The Company is not obligated to make any sales of shares of its common stock under the Amended Sales Agreement. The Company or Cantor may suspend or terminate the offering of shares of the Company’s common stock upon notice to the other party and subject to other conditions. The Company will pay Cantor a commission rate equal to 3.0% of the gross proceeds per share sold.

As of September 30, 2018, the Company had sold an aggregate of 6,090,044 shares of common stock under the Sales Agreement, at an average selling price of approximately $6.50 per share for aggregate gross proceeds of $39.6 million and net proceeds of $38.1 million after deducting sales commissions and offering expenses. An additional 20,402 shares were sold under the Amended Sales Agreement between October 1, 2018 and November 8, 2018, for net proceeds of $54,000 after deducting sales commissions. As of November 8, 2018, $40.4 million of common stock remained available to be sold under the Amended Sales Agreement.

On August 2, 2017, the Company sold 10,000,000 shares of common stock in an underwritten public offering at an offering price to the public of $6.50 per share, resulting in net proceeds to the Company of $60.7 million after deducting underwriting discounts and commissions of $3.9 million and offering costs of $0.4 million. In connection with the offering, the Company granted the underwriters an option to purchase up to an additional 1,500,000 shares on the same terms and conditions as the offering, pursuant to which the underwriters exercised an option to purchase 107,000 additional shares on August 25, 2017, resulting in additional net proceeds to the Company of approximately $0.7 million after deducting underwriting discounts and commissions.

10. Subsequent Events

On November 2, 2018, the Company entered into a loan and security agreement (the “Loan Agreement”) with Solar Capital Ltd., as collateral agent and lender, and the other lenders named therein (Solar Capital Ltd. and the other lenders collectively, the

 

15


 

“Lenders”). The Lenders have agreed to make available to the Company term loans in an aggregate principal amount of up to $75.0 million under the Loan Agreement. The Company plans to use the proceeds of the term loans to support commercial launch of Xerava as well as for working capital and general corporate purposes. The Loan Agreement provides a term loan commitment of $50.0 million in two potential tranches: (i) a $30.0 million Term A loan facility funded on November 2, 2018 and (ii) a $20.0 million Term B loan facility to be funded at the request of the Company no later than October 31, 2020, subject to (A) the Company having unrestricted net cash proceeds of not less than $50 million from the issuance and sale of common stock and/or from other business activities and (B) the Company having product revenue greater than or equal to $14.0 million on a six month trailing basis prior to September 30, 2020. Both of these term loans have a maturity date of May 2, 2023. The Loan Agreement also provides access to an additional Term C loan facility in the amount of $25.0 million, to be funded at the Lenders’ sole discretion.

Borrowings under all three loan facilities bear interest at a floating per annum rate equal to the 1 Month LIBOR Rate + 7.25%. The Company is permitted to make interest-only payments on the initial $30.0 million Term A loan for the fifteen (15) months following the funding date.

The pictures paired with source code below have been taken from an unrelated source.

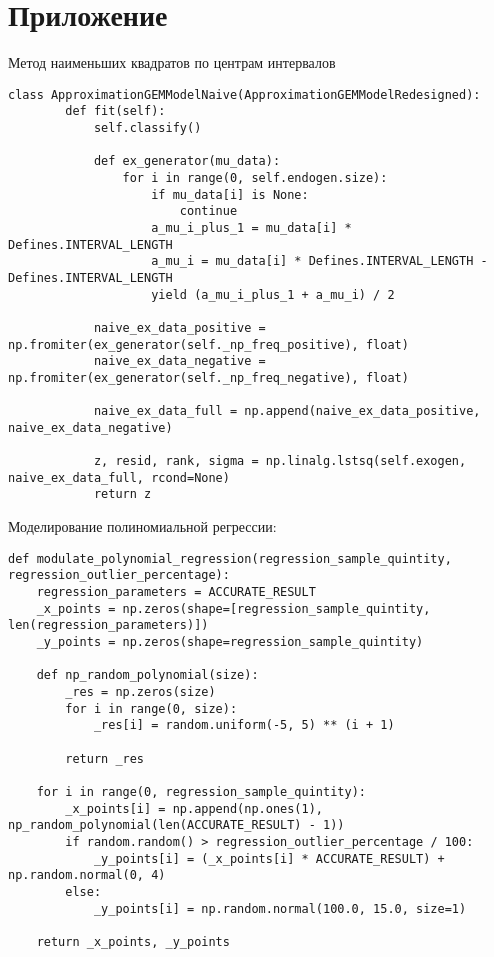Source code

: \section*{Приложение}
{}

Метод наименьших квадратов по центрам интервалов
\begin{Verbatim}[fontsize=\scriptsize]
    class ApproximationGEMModelNaive(ApproximationGEMModelRedesigned):
        def fit(self):
            self.classify()
    
            def ex_generator(mu_data):
                for i in range(0, self.endogen.size):
                    if mu_data[i] is None:
                        continue
                    a_mu_i_plus_1 = mu_data[i] * Defines.INTERVAL_LENGTH
                    a_mu_i = mu_data[i] * Defines.INTERVAL_LENGTH - Defines.INTERVAL_LENGTH
                    yield (a_mu_i_plus_1 + a_mu_i) / 2
    
            naive_ex_data_positive = np.fromiter(ex_generator(self._np_freq_positive), float)
            naive_ex_data_negative = np.fromiter(ex_generator(self._np_freq_negative), float)
    
            naive_ex_data_full = np.append(naive_ex_data_positive, naive_ex_data_negative)
    
            z, resid, rank, sigma = np.linalg.lstsq(self.exogen, naive_ex_data_full, rcond=None)
            return z
\end{Verbatim}

Моделирование полиномиальной регрессии:
\begin{Verbatim}[fontsize=\scriptsize]
def modulate_polynomial_regression(regression_sample_quintity, regression_outlier_percentage):
    regression_parameters = ACCURATE_RESULT
    _x_points = np.zeros(shape=[regression_sample_quintity, len(regression_parameters)])
    _y_points = np.zeros(shape=regression_sample_quintity)

    def np_random_polynomial(size):
        _res = np.zeros(size)
        for i in range(0, size):
            _res[i] = random.uniform(-5, 5) ** (i + 1)

        return _res

    for i in range(0, regression_sample_quintity):
        _x_points[i] = np.append(np.ones(1), np_random_polynomial(len(ACCURATE_RESULT) - 1))
        if random.random() > regression_outlier_percentage / 100:
            _y_points[i] = (_x_points[i] * ACCURATE_RESULT) + np.random.normal(0, 4)
        else:
            _y_points[i] = np.random.normal(100.0, 15.0, size=1)

    return _x_points, _y_points
\end{Verbatim}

The interest-only period can be extended by an additional nine (9) months subject to certain conditions being met, including a 12-month trailing revenue milestone of $8.5 million by December 31, 2019; and by an additional six (6) months if the Company has met certain other conditions, including a 6-month trailing revenue milestone of $14.0 million by September 30, 2020 and raising $50.0 million in new capital. The term of the combined facility will be 54 months, with repayment paid in equal monthly installments commencing at the end of the resulting interest-only period as outlined above through the end of the 54-month term.

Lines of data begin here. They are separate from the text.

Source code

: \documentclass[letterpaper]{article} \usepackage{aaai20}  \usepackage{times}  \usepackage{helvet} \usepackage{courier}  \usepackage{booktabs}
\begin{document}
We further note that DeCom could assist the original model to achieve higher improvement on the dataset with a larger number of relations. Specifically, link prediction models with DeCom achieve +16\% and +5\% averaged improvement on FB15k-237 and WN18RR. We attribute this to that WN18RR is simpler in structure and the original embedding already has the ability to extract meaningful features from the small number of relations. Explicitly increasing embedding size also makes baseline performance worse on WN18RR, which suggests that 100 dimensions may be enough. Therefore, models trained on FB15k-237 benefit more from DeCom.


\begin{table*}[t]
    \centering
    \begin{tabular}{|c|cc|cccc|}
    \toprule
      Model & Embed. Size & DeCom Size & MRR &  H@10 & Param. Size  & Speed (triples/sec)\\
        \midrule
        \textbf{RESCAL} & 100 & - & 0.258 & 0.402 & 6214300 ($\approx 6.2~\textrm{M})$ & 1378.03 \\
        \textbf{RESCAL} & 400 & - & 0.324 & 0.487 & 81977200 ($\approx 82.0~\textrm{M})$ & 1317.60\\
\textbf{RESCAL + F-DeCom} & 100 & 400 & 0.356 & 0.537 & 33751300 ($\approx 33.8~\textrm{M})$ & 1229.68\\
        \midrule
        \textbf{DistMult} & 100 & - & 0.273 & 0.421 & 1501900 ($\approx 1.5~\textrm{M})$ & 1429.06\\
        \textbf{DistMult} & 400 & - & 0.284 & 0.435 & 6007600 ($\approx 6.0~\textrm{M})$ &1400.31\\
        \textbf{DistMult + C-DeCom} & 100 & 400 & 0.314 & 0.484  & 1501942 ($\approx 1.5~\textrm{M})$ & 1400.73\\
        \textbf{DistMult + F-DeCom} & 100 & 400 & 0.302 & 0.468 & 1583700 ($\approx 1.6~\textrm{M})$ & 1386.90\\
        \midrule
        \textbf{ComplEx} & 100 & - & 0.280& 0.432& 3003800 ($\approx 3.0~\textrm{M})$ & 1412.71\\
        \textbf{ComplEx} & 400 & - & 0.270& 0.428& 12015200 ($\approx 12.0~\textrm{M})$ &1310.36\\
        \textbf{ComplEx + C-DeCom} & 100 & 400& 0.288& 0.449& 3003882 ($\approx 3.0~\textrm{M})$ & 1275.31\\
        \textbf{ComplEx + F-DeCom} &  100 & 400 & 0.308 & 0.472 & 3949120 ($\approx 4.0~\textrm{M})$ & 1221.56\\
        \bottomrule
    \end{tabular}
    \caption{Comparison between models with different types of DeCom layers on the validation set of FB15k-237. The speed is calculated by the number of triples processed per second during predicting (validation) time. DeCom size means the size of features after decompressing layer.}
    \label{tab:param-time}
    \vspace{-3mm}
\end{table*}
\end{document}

The Company is obligated to pay a final fee equal to 4.00% of the aggregate amount of the term loans funded, to occur upon the earliest of (i) the maturity date, (ii) the acceleration of the term loans, and (iii) the prepayment of the term loans. The Company has the option to prepay all, but not less than all of the outstanding principal balance of the term loans under the Loan Agreement. If the Company prepays all or a portion of the term loans prior to the maturity date, it will pay the Lenders a prepayment penalty fee based on a percentage of the outstanding principal balance, equal to 3% if the payment occurs on or before 12 months after the initial funding date, 2% if the prepayment occurs more than 12 months after, but on or before 24 months after, the initial funding date, or 1% if the prepayment occurs more than 24 months after the initial funding date.

In connection with the Loan Agreement and the funding of the Term A loan facility, the Company issued to the Lenders warrants to purchase an aggregate of 414,365 shares of the Company’s common stock, equal to 3.00% of the term loan funded divided by the exercise price of $2.172. The Company is obligated to issue additional warrants to the Lenders in the event the Term B loan facility and/or the Term C loan facility is funded. Those warrants shall also be equal to 3.00% of the term loan funded. The warrants are exercisable at the option of the holder and the exercise price will be the lesser of (a) the 10-day trailing average of the Company’s common stock price, as determined as of the close of business day immediately prior to the funding date of the respective term loan, and (b) the Company’s common stock price, as determined as of the close of business day immediately prior to the funding date of the respective term loan. Each warrant will terminate 10 years from the date of its original issuance.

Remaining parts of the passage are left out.